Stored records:
━━━━━━━━━━━━━━━━━━━━

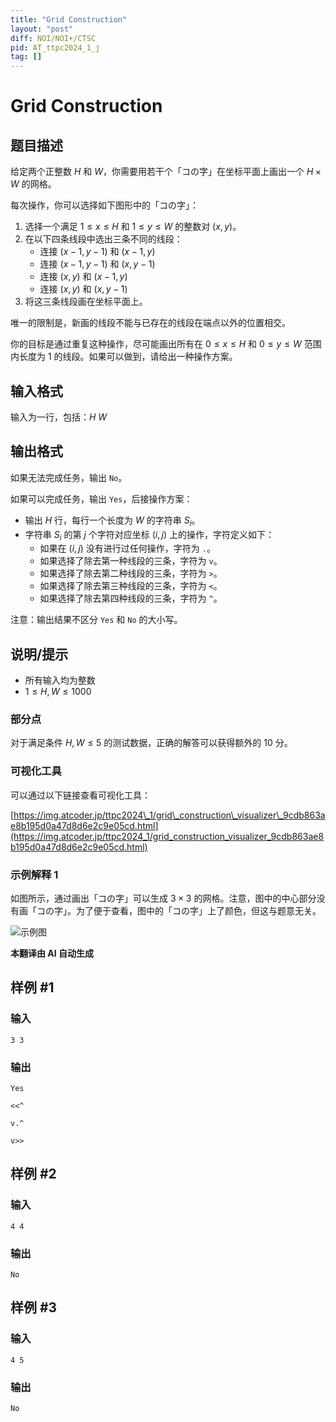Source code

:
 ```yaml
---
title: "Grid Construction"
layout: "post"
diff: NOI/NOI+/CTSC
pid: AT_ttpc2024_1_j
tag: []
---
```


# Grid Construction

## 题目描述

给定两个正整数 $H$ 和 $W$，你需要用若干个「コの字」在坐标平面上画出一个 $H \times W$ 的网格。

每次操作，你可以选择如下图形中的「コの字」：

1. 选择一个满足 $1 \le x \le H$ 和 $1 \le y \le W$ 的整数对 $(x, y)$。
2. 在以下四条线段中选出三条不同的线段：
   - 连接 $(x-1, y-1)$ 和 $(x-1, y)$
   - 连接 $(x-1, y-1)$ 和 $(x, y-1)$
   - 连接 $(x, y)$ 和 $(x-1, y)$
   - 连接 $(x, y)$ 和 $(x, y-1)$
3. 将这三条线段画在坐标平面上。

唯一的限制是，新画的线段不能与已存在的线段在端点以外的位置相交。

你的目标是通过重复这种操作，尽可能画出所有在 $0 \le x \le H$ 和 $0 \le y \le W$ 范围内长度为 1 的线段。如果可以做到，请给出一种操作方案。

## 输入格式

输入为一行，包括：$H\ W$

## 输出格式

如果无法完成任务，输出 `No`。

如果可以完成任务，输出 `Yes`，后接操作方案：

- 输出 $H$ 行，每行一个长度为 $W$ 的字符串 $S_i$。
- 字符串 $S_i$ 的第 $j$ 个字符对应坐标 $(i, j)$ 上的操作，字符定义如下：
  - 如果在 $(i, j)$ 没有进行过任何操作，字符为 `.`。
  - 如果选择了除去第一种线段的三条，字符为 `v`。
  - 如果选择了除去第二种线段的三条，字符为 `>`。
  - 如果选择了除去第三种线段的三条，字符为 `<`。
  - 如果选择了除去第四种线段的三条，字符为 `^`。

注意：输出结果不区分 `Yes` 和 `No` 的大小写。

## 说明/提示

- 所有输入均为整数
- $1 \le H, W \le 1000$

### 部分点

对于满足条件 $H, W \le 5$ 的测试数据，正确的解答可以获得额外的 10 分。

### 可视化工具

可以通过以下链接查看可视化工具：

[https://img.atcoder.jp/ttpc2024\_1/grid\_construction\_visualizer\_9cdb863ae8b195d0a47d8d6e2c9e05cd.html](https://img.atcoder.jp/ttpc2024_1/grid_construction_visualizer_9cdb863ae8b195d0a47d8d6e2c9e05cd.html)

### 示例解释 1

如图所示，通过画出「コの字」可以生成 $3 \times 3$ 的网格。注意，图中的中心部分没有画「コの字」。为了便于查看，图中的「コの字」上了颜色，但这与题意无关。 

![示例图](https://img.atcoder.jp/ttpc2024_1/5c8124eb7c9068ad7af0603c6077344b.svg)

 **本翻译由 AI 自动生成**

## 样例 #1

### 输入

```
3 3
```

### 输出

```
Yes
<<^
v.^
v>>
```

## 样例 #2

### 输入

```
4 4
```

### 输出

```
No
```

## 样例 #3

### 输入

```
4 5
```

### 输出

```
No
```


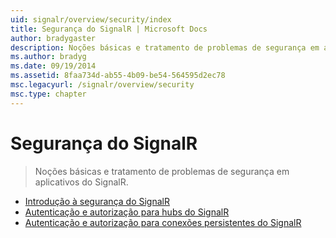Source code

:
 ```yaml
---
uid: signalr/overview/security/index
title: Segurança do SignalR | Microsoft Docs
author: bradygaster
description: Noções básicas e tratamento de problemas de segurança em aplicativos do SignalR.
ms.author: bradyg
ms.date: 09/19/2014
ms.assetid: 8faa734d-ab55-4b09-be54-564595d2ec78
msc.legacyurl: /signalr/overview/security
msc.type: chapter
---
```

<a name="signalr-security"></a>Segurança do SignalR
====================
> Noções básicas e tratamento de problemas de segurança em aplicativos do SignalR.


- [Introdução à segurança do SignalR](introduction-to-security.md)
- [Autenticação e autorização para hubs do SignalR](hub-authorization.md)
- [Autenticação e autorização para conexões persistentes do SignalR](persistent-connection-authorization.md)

━━━━━━━━━━━━━━━━━━━━

◆ WHAT YOU SHOULD DO
Verbatim copy, pictures excluded: output the lines from the first line of the records above through the line containing "- [Autenticação e autorização para hubs".

◆ FINISHED EXERCISE
Source code

:
 ```yaml
---
title: "Grid Construction"
layout: "post"
diff: NOI/NOI+/CTSC
pid: AT_ttpc2024_1_j
tag: []
---
```


# Grid Construction

## 题目描述

给定两个正整数 $H$ 和 $W$，你需要用若干个「コの字」在坐标平面上画出一个 $H \times W$ 的网格。

每次操作，你可以选择如下图形中的「コの字」：

1. 选择一个满足 $1 \le x \le H$ 和 $1 \le y \le W$ 的整数对 $(x, y)$。
2. 在以下四条线段中选出三条不同的线段：
   - 连接 $(x-1, y-1)$ 和 $(x-1, y)$
   - 连接 $(x-1, y-1)$ 和 $(x, y-1)$
   - 连接 $(x, y)$ 和 $(x-1, y)$
   - 连接 $(x, y)$ 和 $(x, y-1)$
3. 将这三条线段画在坐标平面上。

唯一的限制是，新画的线段不能与已存在的线段在端点以外的位置相交。

你的目标是通过重复这种操作，尽可能画出所有在 $0 \le x \le H$ 和 $0 \le y \le W$ 范围内长度为 1 的线段。如果可以做到，请给出一种操作方案。

## 输入格式

输入为一行，包括：$H\ W$

## 输出格式

如果无法完成任务，输出 `No`。

如果可以完成任务，输出 `Yes`，后接操作方案：

- 输出 $H$ 行，每行一个长度为 $W$ 的字符串 $S_i$。
- 字符串 $S_i$ 的第 $j$ 个字符对应坐标 $(i, j)$ 上的操作，字符定义如下：
  - 如果在 $(i, j)$ 没有进行过任何操作，字符为 `.`。
  - 如果选择了除去第一种线段的三条，字符为 `v`。
  - 如果选择了除去第二种线段的三条，字符为 `>`。
  - 如果选择了除去第三种线段的三条，字符为 `<`。
  - 如果选择了除去第四种线段的三条，字符为 `^`。

注意：输出结果不区分 `Yes` 和 `No` 的大小写。

## 说明/提示

- 所有输入均为整数
- $1 \le H, W \le 1000$

### 部分点

对于满足条件 $H, W \le 5$ 的测试数据，正确的解答可以获得额外的 10 分。

### 可视化工具

可以通过以下链接查看可视化工具：

[https://img.atcoder.jp/ttpc2024\_1/grid\_construction\_visualizer\_9cdb863ae8b195d0a47d8d6e2c9e05cd.html](https://img.atcoder.jp/ttpc2024_1/grid_construction_visualizer_9cdb863ae8b195d0a47d8d6e2c9e05cd.html)

### 示例解释 1

如图所示，通过画出「コの字」可以生成 $3 \times 3$ 的网格。注意，图中的中心部分没有画「コの字」。为了便于查看，图中的「コの字」上了颜色，但这与题意无关。 

![示例图](https://img.atcoder.jp/ttpc2024_1/5c8124eb7c9068ad7af0603c6077344b.svg)

 **本翻译由 AI 自动生成**

## 样例 #1

### 输入

```
3 3
```

### 输出

```
Yes
<<^
v.^
v>>
```

## 样例 #2

### 输入

```
4 4
```

### 输出

```
No
```

## 样例 #3

### 输入

```
4 5
```

### 输出

```
No
```


Source code

:
 ```yaml
---
uid: signalr/overview/security/index
title: Segurança do SignalR | Microsoft Docs
author: bradygaster
description: Noções básicas e tratamento de problemas de segurança em aplicativos do SignalR.
ms.author: bradyg
ms.date: 09/19/2014
ms.assetid: 8faa734d-ab55-4b09-be54-564595d2ec78
msc.legacyurl: /signalr/overview/security
msc.type: chapter
---
```

<a name="signalr-security"></a>Segurança do SignalR
====================
> Noções básicas e tratamento de problemas de segurança em aplicativos do SignalR.


- [Introdução à segurança do SignalR](introduction-to-security.md)
- [Autenticação e autorização para hubs do SignalR](hub-authorization.md)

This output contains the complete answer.